WISE vs SAFE
Recently, I came across the “Swedish SAFE”, called WISE Convertible (Warrants for Investment in Startup Equity). It is simply the SAFE alternative under Swedish corporate law.
As you may imagine not every contract is directly usable in all countries in the exact same way and adjustments are needed. The resulting contract should be very similar if not almost the same in essence.
So I will walk you through the differences. Though, remember I am not a lawyer. This post is for general information only. If you are going to act on SAFE or WISE convertible, either be a lawyer or hire a lawyer.
Main Difference
Basically WISE is a special type of warrant. A warrant is almost the same as an option (see the end of this post for detailed explanation). According to the author they choose warrants over convertibles because
- Warrants are well known and widely used in Swedish businesses, therefore corporate law and taxation rules are more clear
- Convertible is actually a type of debt. Debt over a certain threshold of the company’s capital might be problematic, especially troublesome for the company directors.
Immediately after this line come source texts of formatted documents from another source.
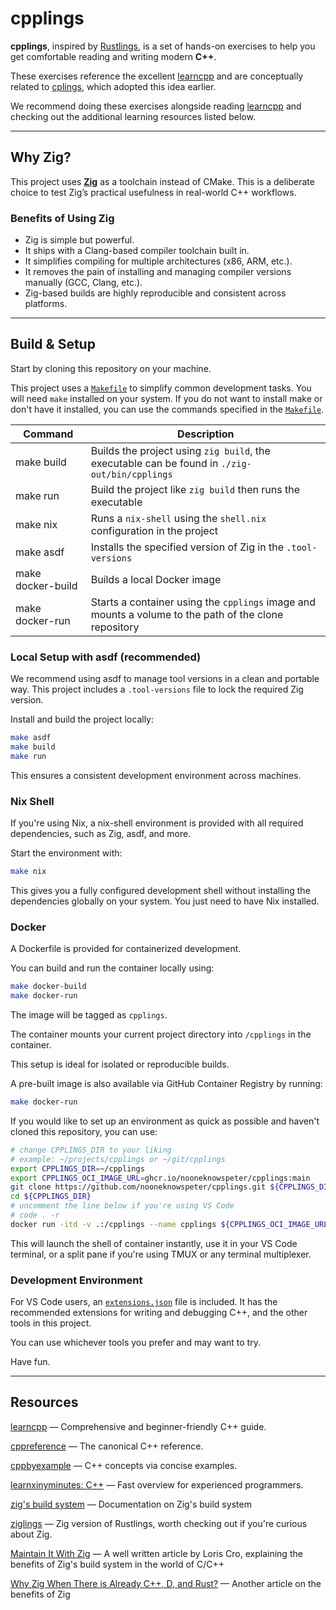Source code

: # cpplings

**cpplings**, inspired by [Rustlings](https://github.com/rust-lang/rustlings),
is a set of hands-on exercises to help you get comfortable reading
and writing modern **C++**.

These exercises reference the excellent [learncpp](https://www.learncpp.com/)
and are conceptually related to [cplings](https://github.com/rdjondo/cplings),
which adopted this idea earlier.

We recommend doing these exercises alongside reading [learncpp](https://www.learncpp.com/)
and checking out the additional learning resources listed below.

---

## Why Zig?

This project uses **[Zig](https://ziglang.org/)** as a toolchain instead of CMake.
This is a deliberate choice to test Zig’s practical usefulness in real-world C++ workflows.

### Benefits of Using Zig

- Zig is simple but powerful.
- It ships with a Clang-based compiler toolchain built in.
- It simplifies compiling for multiple architectures (x86, ARM, etc.).
- It removes the pain of installing and managing compiler versions manually (GCC, Clang, etc.).
- Zig-based builds are highly reproducible and consistent across platforms.

---

## Build & Setup

Start by cloning this repository on your machine.

This project uses a [`Makefile`](./Makefile) to simplify common development tasks.
You will need `make` installed on your system.
If you do not want to install make or don't have it installed, you can use the commands specified
in the [`Makefile`](./Makefile).

| Command           | Description                                                                                           |
| ----------------- | ----------------------------------------------------------------------------------------------------- |
| make build        | Builds the project using `zig build`, the executable can be found in `./zig-out/bin/cpplings`         |
| make run          | Build the project like `zig build` then runs the executable                                           |
| make nix          | Runs a `nix-shell` using the `shell.nix` configuration in the project                                 |
| make asdf         | Installs the specified version of Zig in the `.tool-versions`                                         |
| make docker-build | Builds a local Docker image                                                                           |
| make docker-run   | Starts a container using the `cpplings` image and mounts a volume to the path of the clone repository |

### Local Setup with asdf (recommended)

We recommend using asdf to manage tool versions in a clean and portable way.
This project includes a `.tool-versions` file to lock the required Zig version.

Install and build the project locally:

```sh
make asdf
make build
make run
```

This ensures a consistent development environment across machines.

### Nix Shell

If you're using Nix, a nix-shell environment is provided with all required dependencies,
such as Zig, asdf, and more.

Start the environment with:

```sh
make nix
```

This gives you a fully configured development shell without installing the dependencies globally on your system.
You just need to have Nix installed.

### Docker

A Dockerfile is provided for containerized development.

You can build and run the container locally using:

```sh
make docker-build
make docker-run
```

The image will be tagged as `cpplings`.

The container mounts your current project directory into `/cpplings` in the container.

This setup is ideal for isolated or reproducible builds.

A pre-built image is also available via GitHub Container Registry by running:

```sh
make docker-run
```

If you would like to set up an environment as quick as possible and haven't cloned this repository, you can use:

```sh
# change CPPLINGS_DIR to your liking
# example: ~/projects/cpplings or ~/git/cpplings
export CPPLINGS_DIR=~/cpplings
export CPPLINGS_OCI_IMAGE_URL=ghcr.io/nooneknowspeter/cpplings:main
git clone https://github.com/nooneknowspeter/cpplings.git ${CPPLINGS_DIR}
cd ${CPPLINGS_DIR}
# uncomment the line below if you're using VS Code
# code . -r
docker run -itd -v .:/cpplings --name cpplings ${CPPLINGS_OCI_IMAGE_URL}
```

This will launch the shell of container instantly, use it in your VS Code terminal, or a split pane if you're using TMUX
or any terminal multiplexer.


### Development Environment

For VS Code users, an [`extensions.json`](./.vscode/extensions.json) file is included.
It has the recommended extensions for writing and debugging C++, and the other tools in this project.

You can use whichever tools you prefer and may want to try.

Have fun.

---

## Resources

[learncpp](https://www.learncpp.com/) — Comprehensive and beginner-friendly C++ guide.

[cppreference](https://en.cppreference.com/w/) — The canonical C++ reference.

[cppbyexample](https://cppbyexample.com/) — C++ concepts via concise examples.

[learnxinyminutes: C++](https://learnxinyminutes.com/docs/c++) — Fast overview for experienced programmers.

[zig's build system](https://ziglang.org/learn/build-system/) — Documentation on Zig's build system

[ziglings](https://codeberg.org/ziglings/exercises/) — Zig version of Rustlings, worth checking out if you're curious about Zig.

[Maintain It With Zig](https://kristoff.it/blog/maintain-it-with-zig/) — A well written article by Loris Cro,
explaining the benefits of Zig's build system in the world of C/C++

[Why Zig When There is Already C++, D, and Rust?](https://ziglang.org/learn/why_zig_rust_d_cpp/) — Another article on the benefits of Zig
Also bear in mind that the warrant premium is not a debt as in convertible type instruments. Though, in the premises of early startup investment context it makes little to no difference unless it is an exceptional case.
Other rules of the WISE can be considered as a mapping of SAFEs in the context of the warrant and the Swedish corporate law. See the details at the source.
Significance
Good news is it seems compliant with the law and tax efficient (again, I am not a lawyer, neither a tax consultant). Having such a document out in the open reduces overhead and costs for startups which is actually essential at the beginning.
Startups/investors in other countries might need to make adjustments to SAFE in order to avoid potential unsavory consequences. I hope they also make their agreements open.
Bonus: Option
An option, as the name suggests, the right (option) but not the necessity to buy/sell something at a predetermined price (strike price) at a predetermined time (maturity). In exchange the owner of the option pays the issuer a premium (option price).
For instance, I enter an option agreement with a counterparty dictating that ‘I “might” buy 100 AAPL shares at USD 225 per share (strike price) on Nov 30, 2024’, I pay 4 dollars per share as premium. Current price of AAPL is around 216, so it only makes sense for me to buy the shares on Nov 30 if share price increases above 225 (otherwise market will be cheaper). Thanks to the conditions of the option I might choose not to. (For the advanced reader, this is a vanilla or European Call option.)
Options can be designed in many settings with many rules (called “exotics”). Some of them are named such as American, Bermudan, Asian, Barrier etc. The essence is having the right but not the obligation in exchange for a premium. Warrants are issued by companies themselves, so WISE here can be called an exotic warrant.